Não há quem faça Ronaldo Lessa topar outra candidatura a não ser de deputado federal. Não quer e nem deve mais arriscar ficar de fora mais quatro anos. Pra federal Lessa teria praticamente uma das nove vagas que serão disputadas em outubro. Esperto, também não fechou nenhuma aliança política.

Surpresa

Ninguém se engane numa reviravolta na política alagoana. O ex-prefeito Cícero Almeida poderia estar com os dias contados no Chapão.

Desgaste

Enquanto o governador Téo Vilela prefere esconder o jogo, o mesmo acontece com o senador Renan Calheiros com relação à sucessão estadual. Calheiros espera a definição do acordo entre o PMDB e o Palácio do Planalto. Se não garantir sua permanência na presidência do Senado, poderá topar uma candidatura ao governo


Na oposição

Administradora do Porto de Maceió, Rosiana Beltrão, que preferia o anonimato, já começou a se movimentar politicamente. Disse textualmente que é adversária política do governador Téo Vilela e que será candidata este ano, não definindo ainda qual o cargo.


Porto de Maceió

Com a saída de Rosiana do Porto de Maceió no dia 5 de abril para se candidatar nas eleições de outubro, já está engatilhado o nome do Administrador Substituto, o carioca Roberto Leone para substituí-la.

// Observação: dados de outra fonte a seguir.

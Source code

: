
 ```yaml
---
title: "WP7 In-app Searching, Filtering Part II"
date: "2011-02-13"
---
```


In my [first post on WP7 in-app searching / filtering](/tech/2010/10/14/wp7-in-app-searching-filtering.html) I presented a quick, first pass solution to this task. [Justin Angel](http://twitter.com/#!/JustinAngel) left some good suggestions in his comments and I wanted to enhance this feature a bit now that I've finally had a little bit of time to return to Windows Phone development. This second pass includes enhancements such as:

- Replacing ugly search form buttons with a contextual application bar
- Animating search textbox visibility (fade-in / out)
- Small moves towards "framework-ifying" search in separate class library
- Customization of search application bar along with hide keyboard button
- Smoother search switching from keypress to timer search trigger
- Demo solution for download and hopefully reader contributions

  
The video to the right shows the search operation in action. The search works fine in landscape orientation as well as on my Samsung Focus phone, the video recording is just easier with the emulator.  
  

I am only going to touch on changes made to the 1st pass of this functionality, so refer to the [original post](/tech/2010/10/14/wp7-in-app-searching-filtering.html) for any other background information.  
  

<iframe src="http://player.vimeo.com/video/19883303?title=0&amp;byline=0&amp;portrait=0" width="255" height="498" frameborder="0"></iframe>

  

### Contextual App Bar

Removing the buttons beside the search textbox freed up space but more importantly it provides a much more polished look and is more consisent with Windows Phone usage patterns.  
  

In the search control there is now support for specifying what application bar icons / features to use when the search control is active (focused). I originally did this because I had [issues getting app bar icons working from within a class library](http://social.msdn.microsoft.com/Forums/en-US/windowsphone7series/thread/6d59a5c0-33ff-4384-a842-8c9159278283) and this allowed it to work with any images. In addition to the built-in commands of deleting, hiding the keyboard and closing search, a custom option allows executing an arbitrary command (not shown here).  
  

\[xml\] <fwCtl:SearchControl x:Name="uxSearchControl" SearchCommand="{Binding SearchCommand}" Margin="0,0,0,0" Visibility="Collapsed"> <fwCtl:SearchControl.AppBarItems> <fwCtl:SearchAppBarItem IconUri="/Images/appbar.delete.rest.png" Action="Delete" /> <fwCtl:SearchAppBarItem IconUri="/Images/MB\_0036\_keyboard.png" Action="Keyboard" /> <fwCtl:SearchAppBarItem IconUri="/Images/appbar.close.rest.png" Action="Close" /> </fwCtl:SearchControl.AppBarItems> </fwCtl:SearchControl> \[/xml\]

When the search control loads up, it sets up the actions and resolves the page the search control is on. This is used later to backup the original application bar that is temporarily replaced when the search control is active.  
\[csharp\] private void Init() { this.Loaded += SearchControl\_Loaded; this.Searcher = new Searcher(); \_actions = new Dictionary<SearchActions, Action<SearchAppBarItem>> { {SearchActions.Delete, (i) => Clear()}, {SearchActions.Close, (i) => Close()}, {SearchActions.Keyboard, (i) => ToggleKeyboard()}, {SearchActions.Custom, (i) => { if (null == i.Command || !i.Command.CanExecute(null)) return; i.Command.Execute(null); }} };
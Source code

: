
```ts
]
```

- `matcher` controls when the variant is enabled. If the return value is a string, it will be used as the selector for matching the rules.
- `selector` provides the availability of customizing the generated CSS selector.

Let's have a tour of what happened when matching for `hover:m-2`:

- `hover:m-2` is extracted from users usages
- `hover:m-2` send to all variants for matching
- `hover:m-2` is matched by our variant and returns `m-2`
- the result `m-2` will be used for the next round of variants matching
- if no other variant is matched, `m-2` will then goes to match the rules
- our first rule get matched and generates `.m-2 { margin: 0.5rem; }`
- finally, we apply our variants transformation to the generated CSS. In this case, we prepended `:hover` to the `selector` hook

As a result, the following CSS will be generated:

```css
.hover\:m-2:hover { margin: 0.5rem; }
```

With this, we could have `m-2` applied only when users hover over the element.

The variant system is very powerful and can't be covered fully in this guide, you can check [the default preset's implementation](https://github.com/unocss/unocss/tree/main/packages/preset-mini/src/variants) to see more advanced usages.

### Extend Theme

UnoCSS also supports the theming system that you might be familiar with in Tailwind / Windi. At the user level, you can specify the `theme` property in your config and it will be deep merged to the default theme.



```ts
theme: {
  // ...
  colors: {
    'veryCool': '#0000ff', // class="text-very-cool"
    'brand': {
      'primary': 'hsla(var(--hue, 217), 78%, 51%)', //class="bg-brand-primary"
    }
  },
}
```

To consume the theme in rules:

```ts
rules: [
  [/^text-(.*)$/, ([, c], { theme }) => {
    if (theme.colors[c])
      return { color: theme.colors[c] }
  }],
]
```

Também se fala nos bastidores que Rosiana estaria trabalhando à revelia da bancada federal o nome de um parente muito próximo para assumir o Porto.


Sem definição

Enquanto o governo não acertar os ponteiros com o PMDB em nível nacional, não se tem certeza de qualquer acerto ou aliança com o PT em Alagoas. A candidatura do senador Renan Calheiros também estaria atrelada às decisões nacionais.


Em cima do muro

A indecisão do governador Téo Vilela de anunciar quem será o seu candidato ao governo tem trazido desconforto para as pessoas que lhes deram as mãos nas últimas eleições. Téo não diz que está com o Biu, com Marco Fireman ou algum outro pára-quedista. Perdendo a confiança do grupo vai terminar ficando só no governo. Um final triste para um político de sua envergadura.


Em cima do muro 2

Ninguém mais do que o governador tem certeza de quem poderá lhe suceder no Palácio dos Martírios. Com certeza alguém com musculatura política, capaz de aglutinar partidos numa grande aliança política.